Long running branches are a bad idea. Try not to do that.

Not everything in a long running branch can be merged; selective things will
end up cherry-picked (which is a generalization of rebase). Suppose the trunk
maintainers like 75% of what was done in the branch. They might go through the
commits one by one and take what is relevant.

When you merge a branch, and want to follow a good SCM process, you must treat
it as a closed topic; do not commit anything more to that branch. Start a new
branch, even for a closely-related continuation of the same work.

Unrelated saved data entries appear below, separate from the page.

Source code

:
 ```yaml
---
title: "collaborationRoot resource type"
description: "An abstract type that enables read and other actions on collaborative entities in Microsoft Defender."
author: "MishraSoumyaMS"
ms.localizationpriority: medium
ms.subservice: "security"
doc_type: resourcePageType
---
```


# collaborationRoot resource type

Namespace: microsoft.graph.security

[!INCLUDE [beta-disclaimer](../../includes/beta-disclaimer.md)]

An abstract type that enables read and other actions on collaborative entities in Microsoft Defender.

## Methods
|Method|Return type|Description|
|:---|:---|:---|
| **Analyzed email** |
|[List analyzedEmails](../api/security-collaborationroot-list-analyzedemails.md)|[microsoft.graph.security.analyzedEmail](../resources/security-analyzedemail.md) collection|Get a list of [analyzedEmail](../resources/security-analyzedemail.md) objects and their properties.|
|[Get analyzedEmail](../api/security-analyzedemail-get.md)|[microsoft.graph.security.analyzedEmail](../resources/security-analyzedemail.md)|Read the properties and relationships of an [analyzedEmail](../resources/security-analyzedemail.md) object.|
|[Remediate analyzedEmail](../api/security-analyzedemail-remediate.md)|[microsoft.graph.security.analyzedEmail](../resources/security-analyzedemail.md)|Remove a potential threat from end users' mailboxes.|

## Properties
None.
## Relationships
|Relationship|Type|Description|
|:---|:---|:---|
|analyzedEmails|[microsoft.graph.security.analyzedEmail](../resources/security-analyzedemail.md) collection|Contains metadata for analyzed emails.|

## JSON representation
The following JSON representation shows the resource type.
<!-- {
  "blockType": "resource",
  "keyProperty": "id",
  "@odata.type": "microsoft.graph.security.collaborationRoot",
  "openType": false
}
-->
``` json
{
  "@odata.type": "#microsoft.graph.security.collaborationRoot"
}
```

The correct way to merge a branch is to rework every single commit onto the
new baseline. That is true whether that rework is represented as a merge, or a
cherry-pick. Therefore, we can't avoid the issue that every change turns into
a new object with a different hash.

What we can do is put tracking information in the commit message to correlate
these together. The Gerrit review system uses a Change-Id: line for this. Each
commit has random ID which is not a content digest; it stays the same across
cherry picks.

If I'm debugging a problem on trunk T, across some commits that came from a
branch R, I do not care what those commits looked like in R. Only in a very
rare case will I be interested how a change looked like there. I want every
commit that came from R to be reworked on T, as if it was originally developed
on T. If I find the problem and have a hunch that it was introduced during the
merge, then I might out of curiosity find the commit's cousin in the original
R branch just to see how it looked like there. Other than that, I'm shipping
T, not R, so that's what I'm debugging.